The bootstrap revisited

Packages for this section

library(tidyverse)
library(bootstrap)

Source: Hesterberg et al

Is my sampling distribution normal enough?

Recall IRS data (used as a motivation for the sign test) :

ggplot(irs, aes(x=Time))+geom_histogram(bins=10)

\(t\) procedure for the mean would not be a good idea because the distribution is skewed.

What actually matters

It’s not the distribution of the data that has to be approx normal (for a \(t\) procedure).
What matters is the sampling distribution of the sample mean.
If the sample size is large enough, the sampling distribution will be normal enough even if the data distribution is not.
- This is why we had to consider the sample size as well as the shape.
But how do we know whether this is the case or not? We only have one sample.
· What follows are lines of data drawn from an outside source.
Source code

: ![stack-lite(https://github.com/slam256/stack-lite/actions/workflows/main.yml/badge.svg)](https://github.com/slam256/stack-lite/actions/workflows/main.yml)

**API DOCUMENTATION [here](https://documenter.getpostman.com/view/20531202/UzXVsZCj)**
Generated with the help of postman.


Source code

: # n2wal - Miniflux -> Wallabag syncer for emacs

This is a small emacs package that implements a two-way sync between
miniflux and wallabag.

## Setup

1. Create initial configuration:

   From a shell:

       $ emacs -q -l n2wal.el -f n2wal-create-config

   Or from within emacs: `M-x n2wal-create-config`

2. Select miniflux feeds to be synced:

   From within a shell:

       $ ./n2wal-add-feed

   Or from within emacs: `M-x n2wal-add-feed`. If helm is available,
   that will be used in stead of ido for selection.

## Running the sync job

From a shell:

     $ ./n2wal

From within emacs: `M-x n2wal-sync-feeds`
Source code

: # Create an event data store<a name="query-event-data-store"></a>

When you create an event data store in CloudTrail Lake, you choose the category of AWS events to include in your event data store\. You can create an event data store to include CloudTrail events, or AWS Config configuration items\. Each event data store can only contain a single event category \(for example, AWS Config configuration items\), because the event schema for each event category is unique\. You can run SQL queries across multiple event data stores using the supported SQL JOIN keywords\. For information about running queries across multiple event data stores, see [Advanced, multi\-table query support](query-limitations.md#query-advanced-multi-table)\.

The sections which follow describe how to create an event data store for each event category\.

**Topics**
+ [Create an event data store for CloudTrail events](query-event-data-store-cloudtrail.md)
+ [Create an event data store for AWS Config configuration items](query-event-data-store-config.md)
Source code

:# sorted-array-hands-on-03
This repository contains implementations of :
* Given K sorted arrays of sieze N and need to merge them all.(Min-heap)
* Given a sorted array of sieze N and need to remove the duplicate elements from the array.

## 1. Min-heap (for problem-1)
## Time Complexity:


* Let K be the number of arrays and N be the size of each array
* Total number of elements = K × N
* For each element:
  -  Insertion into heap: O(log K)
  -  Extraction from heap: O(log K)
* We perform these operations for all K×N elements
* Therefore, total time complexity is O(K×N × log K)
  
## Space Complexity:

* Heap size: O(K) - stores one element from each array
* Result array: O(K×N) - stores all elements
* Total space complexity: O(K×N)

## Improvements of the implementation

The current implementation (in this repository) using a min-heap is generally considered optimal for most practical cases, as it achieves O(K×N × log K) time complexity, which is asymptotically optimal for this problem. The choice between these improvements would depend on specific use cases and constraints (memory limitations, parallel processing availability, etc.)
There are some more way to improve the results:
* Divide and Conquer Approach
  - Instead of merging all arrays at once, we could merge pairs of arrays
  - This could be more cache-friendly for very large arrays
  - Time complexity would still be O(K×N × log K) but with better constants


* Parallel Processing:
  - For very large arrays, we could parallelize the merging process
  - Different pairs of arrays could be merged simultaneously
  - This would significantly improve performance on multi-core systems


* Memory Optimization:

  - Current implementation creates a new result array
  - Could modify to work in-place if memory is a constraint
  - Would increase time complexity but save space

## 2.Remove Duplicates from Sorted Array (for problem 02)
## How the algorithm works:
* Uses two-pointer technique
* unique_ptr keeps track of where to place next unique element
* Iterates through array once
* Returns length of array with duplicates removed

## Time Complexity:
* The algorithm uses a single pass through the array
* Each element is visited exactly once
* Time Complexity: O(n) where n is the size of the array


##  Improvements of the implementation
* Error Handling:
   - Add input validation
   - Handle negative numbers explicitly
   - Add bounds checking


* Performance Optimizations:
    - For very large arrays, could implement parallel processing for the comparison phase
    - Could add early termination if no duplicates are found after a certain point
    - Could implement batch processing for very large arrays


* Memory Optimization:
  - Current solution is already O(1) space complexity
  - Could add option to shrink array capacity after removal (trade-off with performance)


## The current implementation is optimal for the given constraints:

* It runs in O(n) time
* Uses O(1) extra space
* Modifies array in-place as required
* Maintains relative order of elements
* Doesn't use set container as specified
The (nonparametric) bootstrap

Typically, our sample will be reasonably representative of the population.
Idea: pretend the sample is the population, and sample from it with replacement.
Calculate test statistic, and repeat many times.
This gives an idea of how our statistic might vary in repeated samples: that is, its sampling distribution.
Called the bootstrap distribution of the test statistic.
If the bootstrap distribution is approx normal, infer that the true sampling distribution also approx normal, therefore inference about the mean such as \(t\) is good enough.
If not, we should be more careful.

Why it works

We typically estimate population parameters by using the corresponding sample thing: eg. estimate population mean using sample mean.
This called plug-in principle.
The fraction of sample values less than a value \(x\) called the empirical distribution function (as a function of \(x\)).
By plug-in principle, the empirical distribution function is an estimate of the population CDF.
In this sense, the sample is an estimate of the population, and so sampling from it is an estimate of sampling from the population.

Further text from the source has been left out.